** Opening Supplied records block **

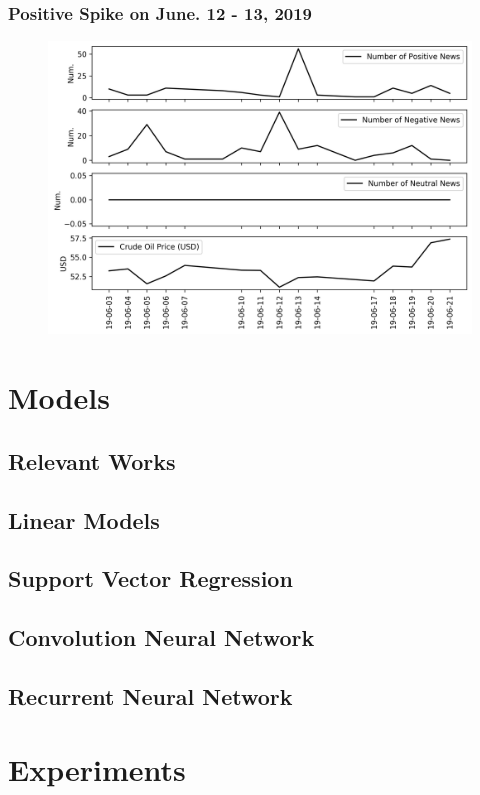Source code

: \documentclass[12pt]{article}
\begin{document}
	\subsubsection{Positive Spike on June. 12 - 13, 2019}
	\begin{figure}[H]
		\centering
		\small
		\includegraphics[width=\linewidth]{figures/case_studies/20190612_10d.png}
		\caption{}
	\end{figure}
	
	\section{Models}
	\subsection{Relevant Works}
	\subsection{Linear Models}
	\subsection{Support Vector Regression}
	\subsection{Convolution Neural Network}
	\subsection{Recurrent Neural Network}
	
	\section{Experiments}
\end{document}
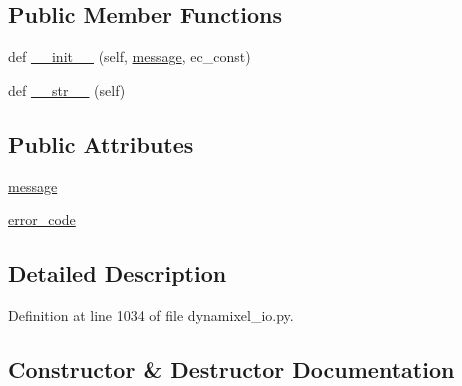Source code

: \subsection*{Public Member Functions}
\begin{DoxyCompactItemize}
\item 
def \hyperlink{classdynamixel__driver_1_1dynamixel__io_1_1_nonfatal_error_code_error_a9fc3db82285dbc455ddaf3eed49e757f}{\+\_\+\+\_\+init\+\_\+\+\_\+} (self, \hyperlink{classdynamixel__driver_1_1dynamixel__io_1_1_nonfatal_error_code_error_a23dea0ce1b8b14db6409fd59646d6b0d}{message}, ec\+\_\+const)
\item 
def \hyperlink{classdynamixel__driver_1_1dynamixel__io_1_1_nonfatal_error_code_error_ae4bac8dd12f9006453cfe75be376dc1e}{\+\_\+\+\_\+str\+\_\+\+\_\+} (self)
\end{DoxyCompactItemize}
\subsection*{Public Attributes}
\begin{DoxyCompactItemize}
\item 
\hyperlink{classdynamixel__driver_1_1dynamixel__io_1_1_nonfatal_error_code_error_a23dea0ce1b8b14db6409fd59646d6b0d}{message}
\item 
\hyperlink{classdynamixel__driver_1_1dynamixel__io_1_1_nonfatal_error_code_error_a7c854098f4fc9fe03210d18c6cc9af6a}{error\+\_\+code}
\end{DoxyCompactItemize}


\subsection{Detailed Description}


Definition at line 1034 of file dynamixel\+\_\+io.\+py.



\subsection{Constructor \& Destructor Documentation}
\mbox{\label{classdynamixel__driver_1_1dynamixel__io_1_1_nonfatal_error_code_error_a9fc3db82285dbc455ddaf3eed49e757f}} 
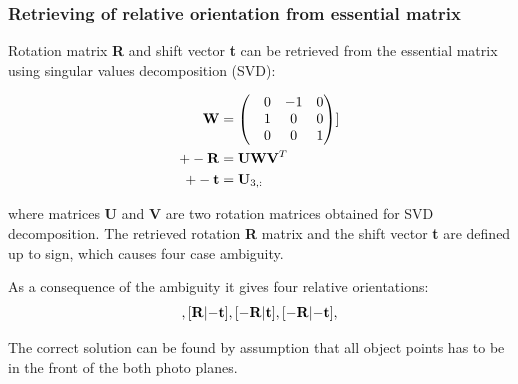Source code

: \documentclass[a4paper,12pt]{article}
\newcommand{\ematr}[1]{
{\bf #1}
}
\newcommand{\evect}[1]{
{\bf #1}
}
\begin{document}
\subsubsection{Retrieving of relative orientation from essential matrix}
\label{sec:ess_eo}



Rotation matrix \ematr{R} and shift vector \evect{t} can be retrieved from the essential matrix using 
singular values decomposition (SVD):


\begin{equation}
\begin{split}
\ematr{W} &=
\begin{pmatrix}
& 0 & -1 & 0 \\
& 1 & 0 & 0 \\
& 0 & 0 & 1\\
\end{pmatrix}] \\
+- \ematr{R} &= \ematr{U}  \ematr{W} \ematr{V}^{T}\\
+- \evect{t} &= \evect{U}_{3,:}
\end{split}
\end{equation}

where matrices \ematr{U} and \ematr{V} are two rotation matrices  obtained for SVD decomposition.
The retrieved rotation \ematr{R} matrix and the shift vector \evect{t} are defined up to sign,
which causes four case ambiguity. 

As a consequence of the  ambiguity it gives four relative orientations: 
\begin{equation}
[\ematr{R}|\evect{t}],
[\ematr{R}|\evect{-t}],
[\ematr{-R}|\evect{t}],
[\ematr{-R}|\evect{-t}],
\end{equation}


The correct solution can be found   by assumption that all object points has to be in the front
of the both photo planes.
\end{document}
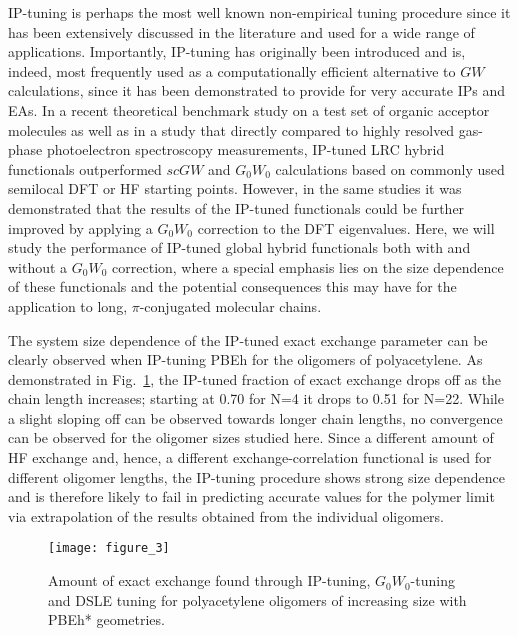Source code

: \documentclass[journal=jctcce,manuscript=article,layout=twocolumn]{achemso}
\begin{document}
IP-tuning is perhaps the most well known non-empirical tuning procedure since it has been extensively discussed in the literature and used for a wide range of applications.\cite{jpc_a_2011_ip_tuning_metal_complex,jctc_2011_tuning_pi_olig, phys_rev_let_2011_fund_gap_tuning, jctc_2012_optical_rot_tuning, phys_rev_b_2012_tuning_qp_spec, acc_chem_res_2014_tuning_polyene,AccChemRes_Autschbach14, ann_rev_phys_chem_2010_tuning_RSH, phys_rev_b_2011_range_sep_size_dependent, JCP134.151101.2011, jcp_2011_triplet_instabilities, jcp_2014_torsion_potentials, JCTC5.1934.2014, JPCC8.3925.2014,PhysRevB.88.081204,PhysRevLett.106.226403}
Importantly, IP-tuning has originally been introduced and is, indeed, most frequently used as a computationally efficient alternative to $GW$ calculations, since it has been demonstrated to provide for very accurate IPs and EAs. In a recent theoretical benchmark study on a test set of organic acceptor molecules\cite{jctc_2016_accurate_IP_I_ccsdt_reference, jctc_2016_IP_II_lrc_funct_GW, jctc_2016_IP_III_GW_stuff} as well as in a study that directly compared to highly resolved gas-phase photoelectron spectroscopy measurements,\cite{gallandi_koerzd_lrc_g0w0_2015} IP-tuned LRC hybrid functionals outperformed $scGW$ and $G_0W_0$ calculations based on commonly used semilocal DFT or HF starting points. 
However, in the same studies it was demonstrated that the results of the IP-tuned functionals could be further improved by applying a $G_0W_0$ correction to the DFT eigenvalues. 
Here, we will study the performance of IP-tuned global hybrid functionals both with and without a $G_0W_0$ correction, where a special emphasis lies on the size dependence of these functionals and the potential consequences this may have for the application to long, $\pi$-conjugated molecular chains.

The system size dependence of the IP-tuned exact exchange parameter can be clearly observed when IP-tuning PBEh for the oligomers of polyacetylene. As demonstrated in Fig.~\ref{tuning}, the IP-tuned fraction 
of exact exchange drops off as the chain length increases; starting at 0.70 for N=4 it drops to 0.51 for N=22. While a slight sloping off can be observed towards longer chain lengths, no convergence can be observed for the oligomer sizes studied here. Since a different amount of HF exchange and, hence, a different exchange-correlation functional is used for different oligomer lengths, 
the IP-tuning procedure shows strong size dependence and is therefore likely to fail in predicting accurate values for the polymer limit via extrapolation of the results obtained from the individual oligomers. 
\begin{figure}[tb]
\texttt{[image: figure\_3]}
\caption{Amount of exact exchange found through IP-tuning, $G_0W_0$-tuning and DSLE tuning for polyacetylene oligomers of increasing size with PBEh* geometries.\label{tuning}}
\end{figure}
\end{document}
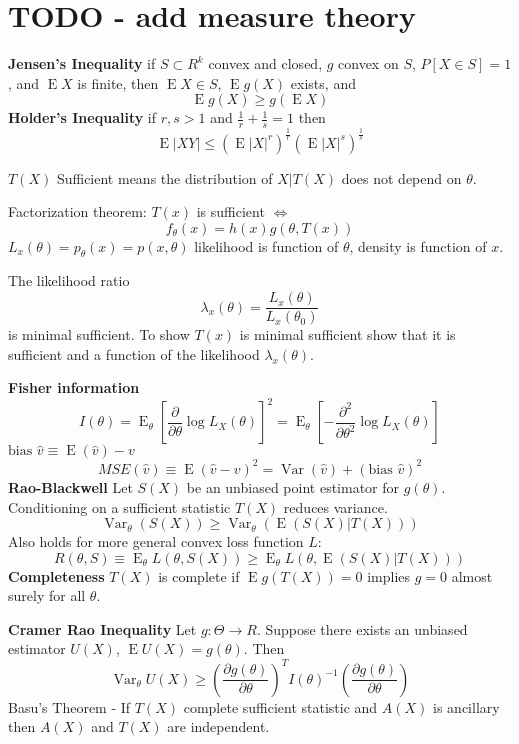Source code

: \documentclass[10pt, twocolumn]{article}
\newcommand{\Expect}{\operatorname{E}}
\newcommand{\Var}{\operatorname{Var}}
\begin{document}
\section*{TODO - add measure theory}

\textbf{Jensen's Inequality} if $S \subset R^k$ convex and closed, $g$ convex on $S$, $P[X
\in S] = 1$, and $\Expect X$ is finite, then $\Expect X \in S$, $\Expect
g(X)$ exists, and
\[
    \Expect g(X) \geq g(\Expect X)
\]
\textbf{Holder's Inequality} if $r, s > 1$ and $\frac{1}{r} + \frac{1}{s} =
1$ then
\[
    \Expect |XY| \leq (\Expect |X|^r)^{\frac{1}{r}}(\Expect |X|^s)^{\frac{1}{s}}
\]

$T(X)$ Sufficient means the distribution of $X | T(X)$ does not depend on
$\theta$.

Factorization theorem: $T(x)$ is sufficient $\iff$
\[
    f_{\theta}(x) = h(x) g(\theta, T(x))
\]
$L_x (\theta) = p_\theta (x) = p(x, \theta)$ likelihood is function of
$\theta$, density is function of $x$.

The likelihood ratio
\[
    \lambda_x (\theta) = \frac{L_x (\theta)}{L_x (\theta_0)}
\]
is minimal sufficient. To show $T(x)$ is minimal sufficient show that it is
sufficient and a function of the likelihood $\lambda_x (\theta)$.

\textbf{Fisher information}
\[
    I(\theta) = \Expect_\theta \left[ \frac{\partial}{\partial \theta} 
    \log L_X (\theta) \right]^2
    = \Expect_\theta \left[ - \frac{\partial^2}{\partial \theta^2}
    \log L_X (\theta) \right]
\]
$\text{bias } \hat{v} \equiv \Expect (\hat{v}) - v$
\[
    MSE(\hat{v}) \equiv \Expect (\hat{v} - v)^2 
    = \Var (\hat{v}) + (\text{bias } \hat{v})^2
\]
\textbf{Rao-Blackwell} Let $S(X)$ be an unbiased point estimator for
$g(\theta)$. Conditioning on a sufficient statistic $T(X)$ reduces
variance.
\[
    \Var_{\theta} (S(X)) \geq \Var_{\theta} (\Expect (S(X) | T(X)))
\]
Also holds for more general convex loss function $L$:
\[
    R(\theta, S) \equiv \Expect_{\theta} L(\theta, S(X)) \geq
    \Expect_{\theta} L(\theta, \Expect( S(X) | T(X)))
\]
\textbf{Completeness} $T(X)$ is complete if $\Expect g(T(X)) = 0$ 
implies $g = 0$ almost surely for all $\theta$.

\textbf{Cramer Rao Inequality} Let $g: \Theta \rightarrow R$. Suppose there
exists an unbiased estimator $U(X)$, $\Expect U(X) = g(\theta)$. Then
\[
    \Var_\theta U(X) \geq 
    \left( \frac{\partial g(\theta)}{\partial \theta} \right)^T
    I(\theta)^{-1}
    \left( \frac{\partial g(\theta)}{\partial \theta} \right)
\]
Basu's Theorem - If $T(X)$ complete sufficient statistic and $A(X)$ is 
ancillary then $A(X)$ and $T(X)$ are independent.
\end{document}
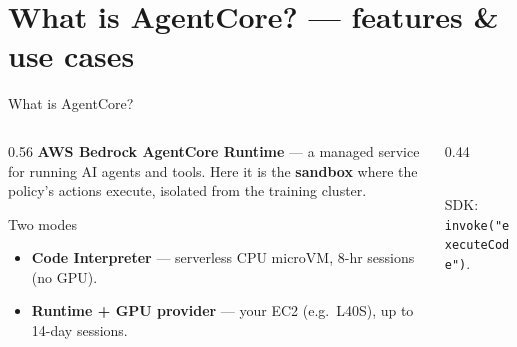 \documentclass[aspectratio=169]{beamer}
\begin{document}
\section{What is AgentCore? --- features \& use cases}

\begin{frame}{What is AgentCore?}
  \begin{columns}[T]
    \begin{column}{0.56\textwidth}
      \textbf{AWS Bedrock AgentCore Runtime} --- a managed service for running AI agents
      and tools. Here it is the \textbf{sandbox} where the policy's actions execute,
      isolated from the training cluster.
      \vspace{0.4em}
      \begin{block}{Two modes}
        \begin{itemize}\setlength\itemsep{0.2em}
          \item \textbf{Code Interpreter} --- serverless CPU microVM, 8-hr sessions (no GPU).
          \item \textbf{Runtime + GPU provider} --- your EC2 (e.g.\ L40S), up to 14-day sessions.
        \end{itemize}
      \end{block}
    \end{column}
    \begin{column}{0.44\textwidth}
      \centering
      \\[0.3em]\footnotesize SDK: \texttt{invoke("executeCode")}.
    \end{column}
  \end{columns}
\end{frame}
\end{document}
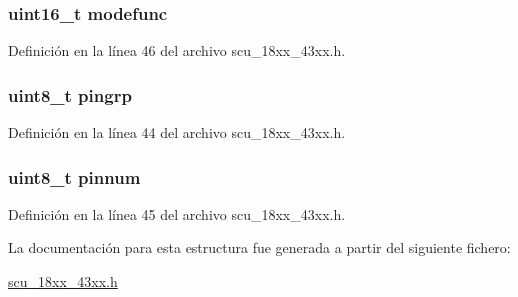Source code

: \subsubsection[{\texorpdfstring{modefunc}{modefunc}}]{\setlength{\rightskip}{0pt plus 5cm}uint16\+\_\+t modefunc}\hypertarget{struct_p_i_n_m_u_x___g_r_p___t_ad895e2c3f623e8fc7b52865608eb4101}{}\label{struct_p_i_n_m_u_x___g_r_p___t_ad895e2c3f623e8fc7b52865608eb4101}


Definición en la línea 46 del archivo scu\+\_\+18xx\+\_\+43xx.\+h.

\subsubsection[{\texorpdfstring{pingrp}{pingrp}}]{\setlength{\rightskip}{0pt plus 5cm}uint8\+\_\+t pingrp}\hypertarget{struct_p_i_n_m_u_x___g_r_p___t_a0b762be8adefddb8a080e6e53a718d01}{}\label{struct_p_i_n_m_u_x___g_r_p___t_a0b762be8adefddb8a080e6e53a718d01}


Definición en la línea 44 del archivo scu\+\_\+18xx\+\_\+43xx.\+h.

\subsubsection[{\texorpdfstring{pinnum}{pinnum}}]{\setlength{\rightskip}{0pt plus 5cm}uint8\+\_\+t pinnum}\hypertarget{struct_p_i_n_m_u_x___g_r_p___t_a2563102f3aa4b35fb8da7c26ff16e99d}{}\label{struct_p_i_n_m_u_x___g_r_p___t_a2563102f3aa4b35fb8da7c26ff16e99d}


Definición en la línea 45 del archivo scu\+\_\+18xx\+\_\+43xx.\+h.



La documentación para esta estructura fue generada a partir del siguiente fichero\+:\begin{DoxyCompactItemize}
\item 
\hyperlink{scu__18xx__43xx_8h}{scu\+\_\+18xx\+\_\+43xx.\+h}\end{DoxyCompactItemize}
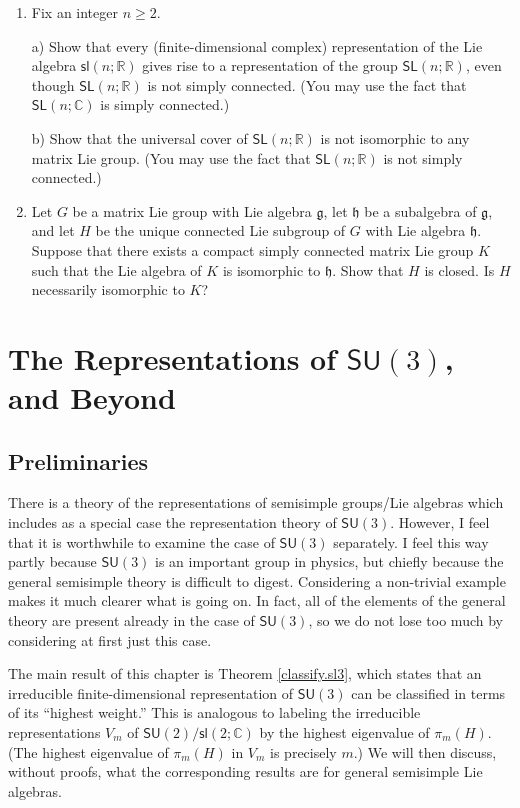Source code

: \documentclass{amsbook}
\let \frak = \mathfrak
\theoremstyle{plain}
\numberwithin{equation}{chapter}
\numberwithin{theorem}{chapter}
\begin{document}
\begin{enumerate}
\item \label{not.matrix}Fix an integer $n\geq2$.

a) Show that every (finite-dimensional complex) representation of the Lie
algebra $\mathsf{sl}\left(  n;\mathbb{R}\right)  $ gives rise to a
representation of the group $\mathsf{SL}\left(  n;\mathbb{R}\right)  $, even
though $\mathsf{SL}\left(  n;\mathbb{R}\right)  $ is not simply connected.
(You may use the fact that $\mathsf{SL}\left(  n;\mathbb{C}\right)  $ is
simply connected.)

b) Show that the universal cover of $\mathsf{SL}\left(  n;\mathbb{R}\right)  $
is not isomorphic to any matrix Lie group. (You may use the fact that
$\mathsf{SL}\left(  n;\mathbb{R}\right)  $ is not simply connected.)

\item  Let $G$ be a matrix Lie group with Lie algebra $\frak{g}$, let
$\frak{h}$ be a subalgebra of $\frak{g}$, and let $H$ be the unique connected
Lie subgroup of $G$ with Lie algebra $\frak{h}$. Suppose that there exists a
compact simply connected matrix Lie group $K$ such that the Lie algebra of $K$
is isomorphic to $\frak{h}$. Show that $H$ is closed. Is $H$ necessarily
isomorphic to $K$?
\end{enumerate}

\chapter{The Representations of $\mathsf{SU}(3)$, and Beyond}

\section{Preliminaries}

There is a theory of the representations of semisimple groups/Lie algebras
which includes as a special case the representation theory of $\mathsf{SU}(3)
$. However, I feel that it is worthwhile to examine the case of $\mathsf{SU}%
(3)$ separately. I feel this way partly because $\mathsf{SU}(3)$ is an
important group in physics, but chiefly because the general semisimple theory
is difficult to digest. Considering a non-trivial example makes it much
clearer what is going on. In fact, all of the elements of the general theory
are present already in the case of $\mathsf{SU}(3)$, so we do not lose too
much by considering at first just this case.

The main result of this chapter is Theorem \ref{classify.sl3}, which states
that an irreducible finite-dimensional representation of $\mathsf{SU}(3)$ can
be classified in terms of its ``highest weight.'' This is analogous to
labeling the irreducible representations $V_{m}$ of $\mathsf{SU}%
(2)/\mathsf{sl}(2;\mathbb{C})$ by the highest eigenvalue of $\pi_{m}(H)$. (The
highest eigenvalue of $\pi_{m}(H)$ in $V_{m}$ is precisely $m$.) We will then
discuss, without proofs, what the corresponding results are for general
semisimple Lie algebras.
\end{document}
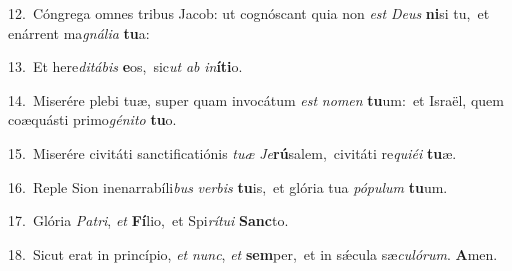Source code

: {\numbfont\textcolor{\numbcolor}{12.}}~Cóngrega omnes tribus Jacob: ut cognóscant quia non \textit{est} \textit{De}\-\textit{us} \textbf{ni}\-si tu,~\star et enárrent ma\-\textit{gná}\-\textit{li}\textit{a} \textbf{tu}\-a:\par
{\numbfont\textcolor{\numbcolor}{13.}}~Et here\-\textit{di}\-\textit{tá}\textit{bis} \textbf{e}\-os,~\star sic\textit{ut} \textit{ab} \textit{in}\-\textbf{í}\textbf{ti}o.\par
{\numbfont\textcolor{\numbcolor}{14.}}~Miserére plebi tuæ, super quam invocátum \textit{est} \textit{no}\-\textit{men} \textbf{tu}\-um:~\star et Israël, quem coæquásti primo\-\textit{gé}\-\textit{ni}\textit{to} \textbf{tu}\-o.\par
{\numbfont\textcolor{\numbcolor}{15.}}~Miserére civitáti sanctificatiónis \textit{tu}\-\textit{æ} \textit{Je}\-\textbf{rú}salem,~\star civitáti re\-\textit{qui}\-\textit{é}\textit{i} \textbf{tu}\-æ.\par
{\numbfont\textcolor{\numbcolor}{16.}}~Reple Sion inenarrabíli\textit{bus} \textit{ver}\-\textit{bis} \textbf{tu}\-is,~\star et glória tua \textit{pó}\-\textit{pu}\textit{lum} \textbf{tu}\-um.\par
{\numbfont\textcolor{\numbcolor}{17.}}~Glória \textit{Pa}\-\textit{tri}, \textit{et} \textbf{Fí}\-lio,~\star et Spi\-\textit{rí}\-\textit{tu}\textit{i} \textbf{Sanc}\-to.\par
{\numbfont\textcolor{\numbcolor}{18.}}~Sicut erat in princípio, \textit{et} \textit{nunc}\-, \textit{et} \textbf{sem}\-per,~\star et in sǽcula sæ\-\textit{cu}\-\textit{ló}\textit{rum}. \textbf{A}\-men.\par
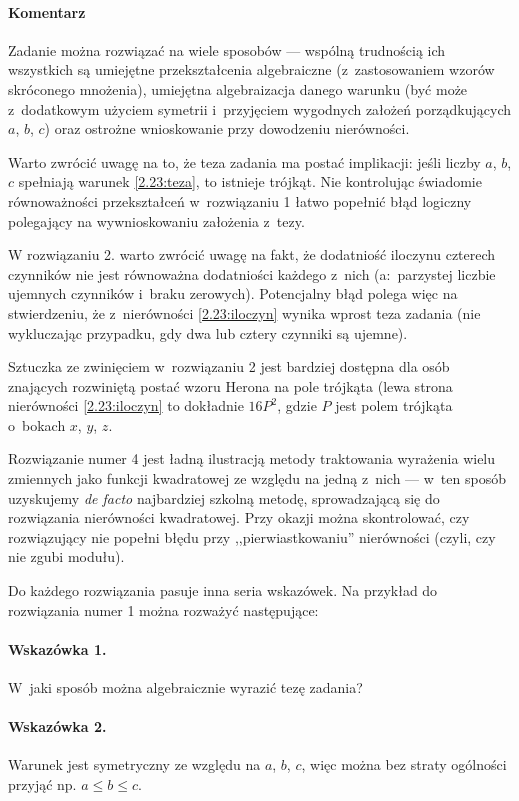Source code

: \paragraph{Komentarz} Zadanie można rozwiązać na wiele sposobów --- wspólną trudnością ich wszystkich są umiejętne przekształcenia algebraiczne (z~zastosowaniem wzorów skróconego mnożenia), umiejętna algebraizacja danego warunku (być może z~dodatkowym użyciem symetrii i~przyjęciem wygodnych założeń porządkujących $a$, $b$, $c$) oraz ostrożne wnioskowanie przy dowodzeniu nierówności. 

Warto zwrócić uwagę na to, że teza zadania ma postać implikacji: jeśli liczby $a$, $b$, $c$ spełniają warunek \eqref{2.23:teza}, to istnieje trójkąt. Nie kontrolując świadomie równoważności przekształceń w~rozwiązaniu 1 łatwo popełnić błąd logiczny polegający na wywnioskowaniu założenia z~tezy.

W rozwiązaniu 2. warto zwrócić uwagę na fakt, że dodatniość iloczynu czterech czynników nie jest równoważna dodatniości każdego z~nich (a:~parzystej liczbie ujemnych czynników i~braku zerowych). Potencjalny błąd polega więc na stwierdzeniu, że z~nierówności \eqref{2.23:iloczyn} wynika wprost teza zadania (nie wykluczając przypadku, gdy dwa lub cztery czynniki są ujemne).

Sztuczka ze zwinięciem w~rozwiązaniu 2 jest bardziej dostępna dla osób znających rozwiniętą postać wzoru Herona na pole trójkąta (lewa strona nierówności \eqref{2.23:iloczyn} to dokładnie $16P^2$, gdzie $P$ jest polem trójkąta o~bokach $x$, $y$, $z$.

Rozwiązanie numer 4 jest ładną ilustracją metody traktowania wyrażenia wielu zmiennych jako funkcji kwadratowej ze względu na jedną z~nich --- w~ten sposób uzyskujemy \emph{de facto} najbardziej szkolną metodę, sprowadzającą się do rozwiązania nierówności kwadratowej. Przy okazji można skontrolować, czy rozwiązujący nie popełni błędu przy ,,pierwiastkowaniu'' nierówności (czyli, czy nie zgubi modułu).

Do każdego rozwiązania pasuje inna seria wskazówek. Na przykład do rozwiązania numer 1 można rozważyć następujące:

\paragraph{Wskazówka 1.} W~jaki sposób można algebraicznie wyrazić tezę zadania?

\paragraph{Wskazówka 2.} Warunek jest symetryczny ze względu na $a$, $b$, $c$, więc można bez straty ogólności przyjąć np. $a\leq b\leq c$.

** Closing Supplied records block **

Exercise requirements:
Pull every line containing the word "zwrócić" out of the material.

Answer for this exercise:
Warto zwrócić uwagę na to, że teza zadania ma postać implikacji: jeśli liczby $a$, $b$, $c$ spełniają warunek \eqref{2.23:teza}, to istnieje trójkąt. Nie kontrolując świadomie równoważności przekształceń w~rozwiązaniu 1 łatwo popełnić błąd logiczny polegający na wywnioskowaniu założenia z~tezy.
W rozwiązaniu 2. warto zwrócić uwagę na fakt, że dodatniość iloczynu czterech czynników nie jest równoważna dodatniości każdego z~nich (a:~parzystej liczbie ujemnych czynników i~braku zerowych). Potencjalny błąd polega więc na stwierdzeniu, że z~nierówności \eqref{2.23:iloczyn} wynika wprost teza zadania (nie wykluczając przypadku, gdy dwa lub cztery czynniki są ujemne).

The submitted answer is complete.